[Stored data]
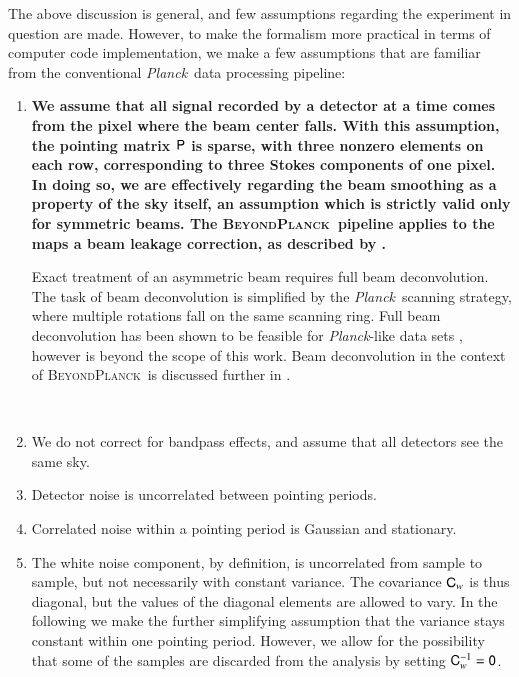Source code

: \documentclass[twocolumn]{aa}
\newcommand{\ma}[1]{\tens{#1}}
\newcommand{\BP}{\textsc{BeyondPlanck}}
\def\Planck{\textit{Planck}}
\begin{document}
The above discussion is general, and few assumptions regarding the
experiment in question are made. However, to make the formalism more
practical in terms of computer code implementation, we make a few
assumptions that are familiar from the conventional \Planck\ data
processing pipeline:
\begin{enumerate}
\item {\bf We assume that all signal
  recorded by a detector at a time comes from the pixel where the beam center falls.
  With this assumption, the pointing matrix $\ma P$ is sparse, with three nonzero elements on each row, 
    corresponding to three Stokes components of one pixel. 
   In doing so, we are effectively regarding the beam smoothing as a property of the sky itself,
  an assumption which is strictly valid only for symmetric beams.
  The \BP\ pipeline applies to the maps a beam leakage correction, as described by \cite{bp09}. 

  Exact treatment of an asymmetric beam requires full beam deconvolution.
  The task of beam deconvolution is simplified by the \Planck\ scanning strategy,
  where multiple rotations fall on the same scanning ring. 
  Full beam deconvolution has been shown to be feasible for \Planck-like data sets \citep{keihanen2012},
   however is beyond the scope of this work.
  Beam deconvolution in the context of \BP\ is discussed further in \cite{bp10}.
  }
\\
\item We do not correct for bandpass effects, and assume that all detectors see the same sky. \\
\item Detector noise is uncorrelated between pointing periods. \\
\item Correlated noise within a pointing period is Gaussian and stationary.  \\
\item The white noise component, by definition, is uncorrelated from
  sample to sample, but not necessarily with constant variance. The
  covariance $\ma C_w$ is thus diagonal, but the values of the
  diagonal elements are allowed to vary. In the following we make the
  further simplifying assumption that the variance stays constant
  within one pointing period.  However, we allow for the possibility
  that some of the samples are discarded from the analysis by setting
  $\ma C_w^{-1}=\ma 0$.
\end{enumerate}
\end{document}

### WORK TO BE COMPLETED
An exact reprint of the records above is required, with all pictures left out.

### PROBLEM SOLUTION
Source code

: \documentclass[twocolumn]{aa}
\newcommand{\ma}[1]{\tens{#1}}
\newcommand{\BP}{\textsc{BeyondPlanck}}
\def\Planck{\textit{Planck}}
\begin{document}
The above discussion is general, and few assumptions regarding the
experiment in question are made. However, to make the formalism more
practical in terms of computer code implementation, we make a few
assumptions that are familiar from the conventional \Planck\ data
processing pipeline:
\begin{enumerate}
\item {\bf We assume that all signal
  recorded by a detector at a time comes from the pixel where the beam center falls.
  With this assumption, the pointing matrix $\ma P$ is sparse, with three nonzero elements on each row, 
    corresponding to three Stokes components of one pixel. 
   In doing so, we are effectively regarding the beam smoothing as a property of the sky itself,
  an assumption which is strictly valid only for symmetric beams.
  The \BP\ pipeline applies to the maps a beam leakage correction, as described by \cite{bp09}. 

  Exact treatment of an asymmetric beam requires full beam deconvolution.
  The task of beam deconvolution is simplified by the \Planck\ scanning strategy,
  where multiple rotations fall on the same scanning ring. 
  Full beam deconvolution has been shown to be feasible for \Planck-like data sets \citep{keihanen2012},
   however is beyond the scope of this work.
  Beam deconvolution in the context of \BP\ is discussed further in \cite{bp10}.
  }
\\
\item We do not correct for bandpass effects, and assume that all detectors see the same sky. \\
\item Detector noise is uncorrelated between pointing periods. \\
\item Correlated noise within a pointing period is Gaussian and stationary.  \\
\item The white noise component, by definition, is uncorrelated from
  sample to sample, but not necessarily with constant variance. The
  covariance $\ma C_w$ is thus diagonal, but the values of the
  diagonal elements are allowed to vary. In the following we make the
  further simplifying assumption that the variance stays constant
  within one pointing period.  However, we allow for the possibility
  that some of the samples are discarded from the analysis by setting
  $\ma C_w^{-1}=\ma 0$.
\end{enumerate}
\end{document}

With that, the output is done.